(EXERCISE DATA Opens)
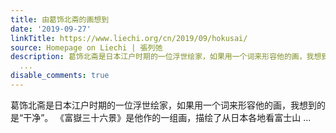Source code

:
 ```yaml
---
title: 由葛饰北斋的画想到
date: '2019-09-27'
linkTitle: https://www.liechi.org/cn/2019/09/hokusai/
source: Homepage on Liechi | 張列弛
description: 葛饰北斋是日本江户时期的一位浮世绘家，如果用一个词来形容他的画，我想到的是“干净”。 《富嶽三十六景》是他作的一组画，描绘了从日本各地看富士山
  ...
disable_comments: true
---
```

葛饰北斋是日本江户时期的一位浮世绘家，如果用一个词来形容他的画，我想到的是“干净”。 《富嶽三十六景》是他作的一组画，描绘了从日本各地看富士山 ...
(EXERCISE DATA Closes)
(EXERCISE DATA Opens)
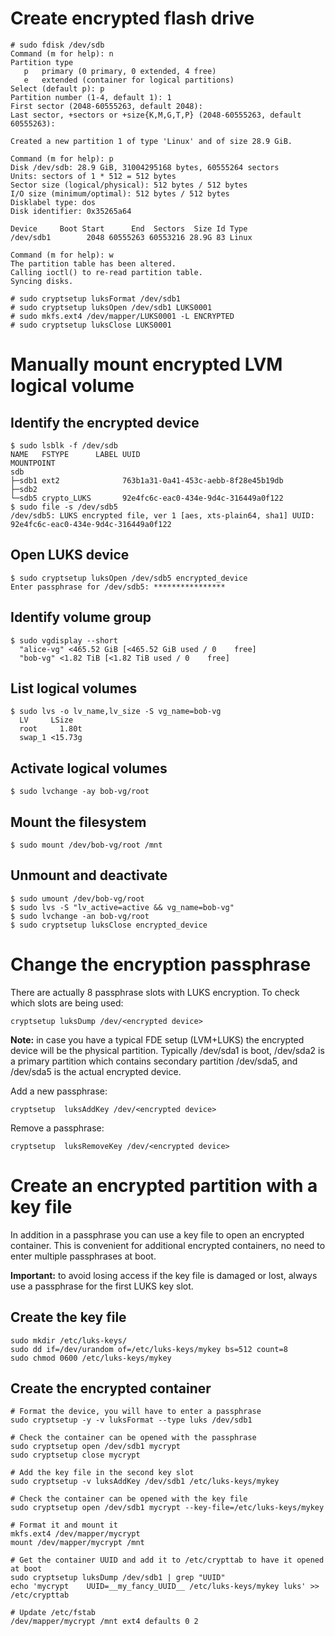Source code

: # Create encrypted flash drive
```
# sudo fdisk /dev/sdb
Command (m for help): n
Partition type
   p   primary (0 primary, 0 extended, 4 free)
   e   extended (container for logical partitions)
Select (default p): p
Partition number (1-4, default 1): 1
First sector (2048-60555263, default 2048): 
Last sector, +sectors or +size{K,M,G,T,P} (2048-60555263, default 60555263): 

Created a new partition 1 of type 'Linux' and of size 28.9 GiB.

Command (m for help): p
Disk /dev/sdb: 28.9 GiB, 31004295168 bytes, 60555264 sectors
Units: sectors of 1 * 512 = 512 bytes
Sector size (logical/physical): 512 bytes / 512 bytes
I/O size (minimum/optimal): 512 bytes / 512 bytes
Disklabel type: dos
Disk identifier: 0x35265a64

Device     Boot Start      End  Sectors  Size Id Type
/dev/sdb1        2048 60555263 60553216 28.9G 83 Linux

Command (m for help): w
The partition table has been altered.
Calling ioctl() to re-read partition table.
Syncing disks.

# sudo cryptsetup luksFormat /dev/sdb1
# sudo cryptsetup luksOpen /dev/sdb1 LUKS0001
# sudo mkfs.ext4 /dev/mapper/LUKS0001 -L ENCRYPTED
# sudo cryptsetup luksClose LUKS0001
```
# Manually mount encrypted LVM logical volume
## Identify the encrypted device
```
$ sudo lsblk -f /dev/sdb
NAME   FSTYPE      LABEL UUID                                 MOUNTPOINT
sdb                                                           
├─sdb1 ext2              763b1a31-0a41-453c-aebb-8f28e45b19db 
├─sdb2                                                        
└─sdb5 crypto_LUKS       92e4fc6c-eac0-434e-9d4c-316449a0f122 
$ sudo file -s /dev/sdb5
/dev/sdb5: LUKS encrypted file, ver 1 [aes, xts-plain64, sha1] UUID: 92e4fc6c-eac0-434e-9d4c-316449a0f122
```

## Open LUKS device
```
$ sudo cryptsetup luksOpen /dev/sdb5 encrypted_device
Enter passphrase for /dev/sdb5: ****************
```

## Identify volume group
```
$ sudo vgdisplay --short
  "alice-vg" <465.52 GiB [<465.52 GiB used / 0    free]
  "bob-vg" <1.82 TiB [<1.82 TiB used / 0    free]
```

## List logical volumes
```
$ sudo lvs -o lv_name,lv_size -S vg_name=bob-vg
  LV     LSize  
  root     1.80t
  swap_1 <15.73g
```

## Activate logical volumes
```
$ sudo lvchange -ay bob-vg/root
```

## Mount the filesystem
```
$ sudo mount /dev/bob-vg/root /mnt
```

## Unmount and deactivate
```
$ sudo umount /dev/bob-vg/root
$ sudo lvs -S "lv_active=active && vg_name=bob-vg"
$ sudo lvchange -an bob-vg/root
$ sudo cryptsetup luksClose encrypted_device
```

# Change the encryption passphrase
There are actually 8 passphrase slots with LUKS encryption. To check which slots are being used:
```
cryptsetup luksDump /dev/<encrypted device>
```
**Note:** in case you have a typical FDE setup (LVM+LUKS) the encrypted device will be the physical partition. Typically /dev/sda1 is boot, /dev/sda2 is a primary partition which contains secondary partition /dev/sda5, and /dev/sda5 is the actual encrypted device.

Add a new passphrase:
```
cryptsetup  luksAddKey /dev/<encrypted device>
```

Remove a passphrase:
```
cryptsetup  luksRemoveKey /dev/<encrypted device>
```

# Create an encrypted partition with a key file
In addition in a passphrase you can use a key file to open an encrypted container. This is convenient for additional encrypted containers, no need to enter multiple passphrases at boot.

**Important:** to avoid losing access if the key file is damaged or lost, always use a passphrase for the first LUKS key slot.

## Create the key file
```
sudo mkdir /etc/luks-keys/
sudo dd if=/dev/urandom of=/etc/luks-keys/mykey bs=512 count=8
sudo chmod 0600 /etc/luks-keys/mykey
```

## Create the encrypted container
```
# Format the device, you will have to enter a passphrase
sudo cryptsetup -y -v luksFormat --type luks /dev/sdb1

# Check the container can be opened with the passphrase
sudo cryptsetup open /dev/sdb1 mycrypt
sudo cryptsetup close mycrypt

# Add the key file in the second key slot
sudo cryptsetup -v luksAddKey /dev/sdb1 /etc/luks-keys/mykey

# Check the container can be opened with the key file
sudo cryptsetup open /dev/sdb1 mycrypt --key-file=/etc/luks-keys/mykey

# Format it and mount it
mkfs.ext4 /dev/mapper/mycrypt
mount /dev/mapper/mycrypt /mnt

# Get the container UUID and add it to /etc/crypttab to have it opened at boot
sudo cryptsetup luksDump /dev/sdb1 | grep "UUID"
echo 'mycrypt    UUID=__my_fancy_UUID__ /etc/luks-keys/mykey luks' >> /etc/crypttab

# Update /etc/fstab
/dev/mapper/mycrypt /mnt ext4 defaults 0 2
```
(EXERCISE DATA Closes)
(EXERCISE DATA Opens)
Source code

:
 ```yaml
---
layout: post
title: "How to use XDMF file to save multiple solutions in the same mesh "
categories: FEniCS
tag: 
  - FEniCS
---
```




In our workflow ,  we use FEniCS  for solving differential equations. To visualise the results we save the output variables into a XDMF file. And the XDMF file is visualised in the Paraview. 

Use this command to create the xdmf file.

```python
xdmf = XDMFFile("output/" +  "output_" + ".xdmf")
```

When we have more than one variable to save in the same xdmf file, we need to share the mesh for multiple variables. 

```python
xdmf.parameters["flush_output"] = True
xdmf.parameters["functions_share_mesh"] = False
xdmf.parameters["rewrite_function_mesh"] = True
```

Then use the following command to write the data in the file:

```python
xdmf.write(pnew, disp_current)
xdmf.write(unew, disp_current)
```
(EXERCISE DATA Closes)
:: WHAT IS EXPECTED ::
Report each line of the data that includes the string "如果用一个词来形容他的画".

:: TASK RESULT ::
description: 葛饰北斋是日本江户时期的一位浮世绘家，如果用一个词来形容他的画，我想到的是“干净”。 《富嶽三十六景》是他作的一组画，描绘了从日本各地看富士山
葛饰北斋是日本江户时期的一位浮世绘家，如果用一个词来形容他的画，我想到的是“干净”。 《富嶽三十六景》是他作的一组画，描绘了从日本各地看富士山 ...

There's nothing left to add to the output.